=== WHAT THE TASK ASKS ===
Two lines mark the range in the entries below: the one holding "the major approaches.</i></li>" and the one holding "types of stationarity.</i></li>". Set down those two and all lines between them, exactly.

MATERIAL FOR THIS EXERCISE Start Marker

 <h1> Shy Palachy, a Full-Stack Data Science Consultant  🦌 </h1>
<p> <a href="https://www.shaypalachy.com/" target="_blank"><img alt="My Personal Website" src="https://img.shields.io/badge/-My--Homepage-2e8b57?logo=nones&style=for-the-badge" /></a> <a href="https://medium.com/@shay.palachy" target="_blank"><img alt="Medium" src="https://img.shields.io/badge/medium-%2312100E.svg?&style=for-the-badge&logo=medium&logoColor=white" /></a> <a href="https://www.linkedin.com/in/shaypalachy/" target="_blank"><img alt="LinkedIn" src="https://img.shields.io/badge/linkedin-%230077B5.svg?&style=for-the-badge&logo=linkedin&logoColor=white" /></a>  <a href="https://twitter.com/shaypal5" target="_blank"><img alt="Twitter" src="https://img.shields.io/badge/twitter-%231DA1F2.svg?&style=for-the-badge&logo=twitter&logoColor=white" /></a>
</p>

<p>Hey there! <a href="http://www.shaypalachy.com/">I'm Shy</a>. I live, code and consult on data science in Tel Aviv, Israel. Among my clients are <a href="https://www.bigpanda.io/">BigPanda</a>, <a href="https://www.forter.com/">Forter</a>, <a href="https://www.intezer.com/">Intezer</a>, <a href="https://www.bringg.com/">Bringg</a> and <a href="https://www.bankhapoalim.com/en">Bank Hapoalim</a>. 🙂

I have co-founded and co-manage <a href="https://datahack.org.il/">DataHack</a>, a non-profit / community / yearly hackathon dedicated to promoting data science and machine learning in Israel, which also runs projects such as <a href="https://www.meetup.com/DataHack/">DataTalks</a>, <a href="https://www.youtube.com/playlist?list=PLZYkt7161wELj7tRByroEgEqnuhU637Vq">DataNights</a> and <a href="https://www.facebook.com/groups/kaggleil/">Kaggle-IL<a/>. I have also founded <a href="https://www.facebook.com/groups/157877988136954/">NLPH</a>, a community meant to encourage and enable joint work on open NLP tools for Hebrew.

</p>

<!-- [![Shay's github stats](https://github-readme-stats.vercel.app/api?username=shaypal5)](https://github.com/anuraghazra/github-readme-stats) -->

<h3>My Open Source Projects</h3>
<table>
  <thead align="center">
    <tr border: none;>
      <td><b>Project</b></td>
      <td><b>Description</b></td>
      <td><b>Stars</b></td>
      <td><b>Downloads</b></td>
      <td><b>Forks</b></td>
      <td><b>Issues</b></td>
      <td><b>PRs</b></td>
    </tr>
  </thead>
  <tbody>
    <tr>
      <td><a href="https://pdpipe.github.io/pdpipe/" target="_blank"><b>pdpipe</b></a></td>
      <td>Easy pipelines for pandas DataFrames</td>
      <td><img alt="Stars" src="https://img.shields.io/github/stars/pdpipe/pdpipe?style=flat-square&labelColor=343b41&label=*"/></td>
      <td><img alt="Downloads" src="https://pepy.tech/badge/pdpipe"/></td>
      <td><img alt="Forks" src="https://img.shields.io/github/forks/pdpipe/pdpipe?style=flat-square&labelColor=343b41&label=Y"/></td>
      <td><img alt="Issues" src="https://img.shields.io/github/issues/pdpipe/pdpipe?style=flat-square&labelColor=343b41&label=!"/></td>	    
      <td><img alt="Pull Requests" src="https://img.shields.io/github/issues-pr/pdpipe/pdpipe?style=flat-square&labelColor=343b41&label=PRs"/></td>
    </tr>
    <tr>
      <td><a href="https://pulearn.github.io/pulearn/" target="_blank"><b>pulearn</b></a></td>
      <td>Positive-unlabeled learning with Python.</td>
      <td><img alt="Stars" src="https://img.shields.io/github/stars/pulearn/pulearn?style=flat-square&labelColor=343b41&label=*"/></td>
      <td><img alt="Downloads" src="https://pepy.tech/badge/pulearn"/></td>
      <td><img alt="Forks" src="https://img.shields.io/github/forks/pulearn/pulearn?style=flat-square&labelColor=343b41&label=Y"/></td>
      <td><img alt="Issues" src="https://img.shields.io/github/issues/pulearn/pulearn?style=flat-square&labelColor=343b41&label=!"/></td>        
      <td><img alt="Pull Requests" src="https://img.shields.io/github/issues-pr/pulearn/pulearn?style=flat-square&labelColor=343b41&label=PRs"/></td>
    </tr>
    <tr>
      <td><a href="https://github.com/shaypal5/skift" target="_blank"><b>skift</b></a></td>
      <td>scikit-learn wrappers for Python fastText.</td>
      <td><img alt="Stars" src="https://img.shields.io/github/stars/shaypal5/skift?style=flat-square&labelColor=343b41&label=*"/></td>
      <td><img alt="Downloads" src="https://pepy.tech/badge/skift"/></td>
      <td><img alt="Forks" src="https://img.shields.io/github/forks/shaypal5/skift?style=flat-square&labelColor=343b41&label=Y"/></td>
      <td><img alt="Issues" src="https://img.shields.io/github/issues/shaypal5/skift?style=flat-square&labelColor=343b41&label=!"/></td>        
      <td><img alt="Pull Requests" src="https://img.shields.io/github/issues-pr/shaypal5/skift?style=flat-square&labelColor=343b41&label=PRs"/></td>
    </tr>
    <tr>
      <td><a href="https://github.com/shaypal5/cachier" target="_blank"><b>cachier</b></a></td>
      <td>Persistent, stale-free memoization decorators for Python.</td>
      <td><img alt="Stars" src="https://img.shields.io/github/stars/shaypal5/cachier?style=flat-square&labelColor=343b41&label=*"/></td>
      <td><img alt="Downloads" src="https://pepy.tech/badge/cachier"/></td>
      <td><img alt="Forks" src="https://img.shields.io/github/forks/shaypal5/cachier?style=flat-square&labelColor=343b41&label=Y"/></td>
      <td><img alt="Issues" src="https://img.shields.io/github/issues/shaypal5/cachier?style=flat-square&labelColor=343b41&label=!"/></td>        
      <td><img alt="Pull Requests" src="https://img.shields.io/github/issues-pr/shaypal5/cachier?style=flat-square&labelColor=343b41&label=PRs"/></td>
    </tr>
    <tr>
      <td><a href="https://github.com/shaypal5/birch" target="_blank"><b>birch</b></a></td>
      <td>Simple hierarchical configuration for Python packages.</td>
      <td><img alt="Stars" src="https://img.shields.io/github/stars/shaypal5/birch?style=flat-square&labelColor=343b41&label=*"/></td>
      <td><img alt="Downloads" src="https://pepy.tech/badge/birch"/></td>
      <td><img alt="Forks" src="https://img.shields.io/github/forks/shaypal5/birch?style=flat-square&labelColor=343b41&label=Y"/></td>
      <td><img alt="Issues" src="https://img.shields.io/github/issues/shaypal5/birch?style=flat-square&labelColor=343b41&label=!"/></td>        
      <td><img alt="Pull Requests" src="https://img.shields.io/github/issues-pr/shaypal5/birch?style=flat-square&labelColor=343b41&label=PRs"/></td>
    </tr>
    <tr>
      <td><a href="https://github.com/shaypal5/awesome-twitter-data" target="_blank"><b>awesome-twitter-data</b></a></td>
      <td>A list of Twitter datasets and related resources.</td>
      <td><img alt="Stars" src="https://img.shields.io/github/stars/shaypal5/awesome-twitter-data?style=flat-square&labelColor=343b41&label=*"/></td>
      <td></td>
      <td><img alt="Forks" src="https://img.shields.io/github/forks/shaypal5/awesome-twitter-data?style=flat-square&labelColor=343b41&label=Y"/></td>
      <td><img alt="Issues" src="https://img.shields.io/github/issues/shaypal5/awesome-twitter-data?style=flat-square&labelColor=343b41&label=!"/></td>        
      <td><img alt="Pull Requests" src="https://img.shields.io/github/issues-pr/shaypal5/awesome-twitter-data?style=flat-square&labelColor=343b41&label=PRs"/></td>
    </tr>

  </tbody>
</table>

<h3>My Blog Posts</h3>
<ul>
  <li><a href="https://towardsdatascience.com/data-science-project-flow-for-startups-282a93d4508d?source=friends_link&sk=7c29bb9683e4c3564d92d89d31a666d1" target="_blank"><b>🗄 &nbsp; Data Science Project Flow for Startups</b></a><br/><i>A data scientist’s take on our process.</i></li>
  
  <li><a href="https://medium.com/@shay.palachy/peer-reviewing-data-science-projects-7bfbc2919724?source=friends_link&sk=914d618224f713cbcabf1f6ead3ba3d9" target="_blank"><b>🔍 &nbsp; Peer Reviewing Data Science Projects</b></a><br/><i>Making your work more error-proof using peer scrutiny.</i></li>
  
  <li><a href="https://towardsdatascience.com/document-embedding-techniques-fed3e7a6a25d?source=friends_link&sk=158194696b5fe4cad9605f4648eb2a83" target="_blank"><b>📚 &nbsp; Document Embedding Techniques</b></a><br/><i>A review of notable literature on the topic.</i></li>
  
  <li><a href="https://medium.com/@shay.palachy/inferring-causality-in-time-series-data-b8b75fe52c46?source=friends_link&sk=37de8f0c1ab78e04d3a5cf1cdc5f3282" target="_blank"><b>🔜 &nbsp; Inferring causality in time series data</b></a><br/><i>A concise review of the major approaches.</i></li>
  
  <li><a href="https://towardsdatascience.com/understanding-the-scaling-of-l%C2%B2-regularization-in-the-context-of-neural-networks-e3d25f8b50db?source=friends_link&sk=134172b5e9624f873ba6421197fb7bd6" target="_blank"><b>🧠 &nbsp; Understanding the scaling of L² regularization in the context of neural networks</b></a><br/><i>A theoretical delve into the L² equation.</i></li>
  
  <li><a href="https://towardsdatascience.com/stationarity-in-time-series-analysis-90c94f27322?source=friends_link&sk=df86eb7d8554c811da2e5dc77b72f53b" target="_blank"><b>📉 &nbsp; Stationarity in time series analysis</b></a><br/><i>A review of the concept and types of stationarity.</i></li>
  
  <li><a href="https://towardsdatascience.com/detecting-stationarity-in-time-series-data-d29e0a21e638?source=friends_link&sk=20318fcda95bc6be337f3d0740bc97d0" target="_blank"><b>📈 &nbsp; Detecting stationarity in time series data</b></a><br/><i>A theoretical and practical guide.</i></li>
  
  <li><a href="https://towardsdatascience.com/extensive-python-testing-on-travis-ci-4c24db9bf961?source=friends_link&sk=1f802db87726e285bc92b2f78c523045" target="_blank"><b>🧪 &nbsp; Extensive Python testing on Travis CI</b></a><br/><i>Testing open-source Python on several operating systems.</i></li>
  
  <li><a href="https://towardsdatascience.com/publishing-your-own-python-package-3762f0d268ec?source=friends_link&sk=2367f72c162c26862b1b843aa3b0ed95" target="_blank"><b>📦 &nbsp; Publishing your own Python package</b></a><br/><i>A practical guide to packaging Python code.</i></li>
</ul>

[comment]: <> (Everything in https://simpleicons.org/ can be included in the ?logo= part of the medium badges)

MATERIAL FOR THIS EXERCISE End Marker

=== RESPONSE ===
  <li><a href="https://medium.com/@shay.palachy/inferring-causality-in-time-series-data-b8b75fe52c46?source=friends_link&sk=37de8f0c1ab78e04d3a5cf1cdc5f3282" target="_blank"><b>🔜 &nbsp; Inferring causality in time series data</b></a><br/><i>A concise review of the major approaches.</i></li>
  
  <li><a href="https://towardsdatascience.com/understanding-the-scaling-of-l%C2%B2-regularization-in-the-context-of-neural-networks-e3d25f8b50db?source=friends_link&sk=134172b5e9624f873ba6421197fb7bd6" target="_blank"><b>🧠 &nbsp; Understanding the scaling of L² regularization in the context of neural networks</b></a><br/><i>A theoretical delve into the L² equation.</i></li>
  
  <li><a href="https://towardsdatascience.com/stationarity-in-time-series-analysis-90c94f27322?source=friends_link&sk=df86eb7d8554c811da2e5dc77b72f53b" target="_blank"><b>📉 &nbsp; Stationarity in time series analysis</b></a><br/><i>A review of the concept and types of stationarity.</i></li>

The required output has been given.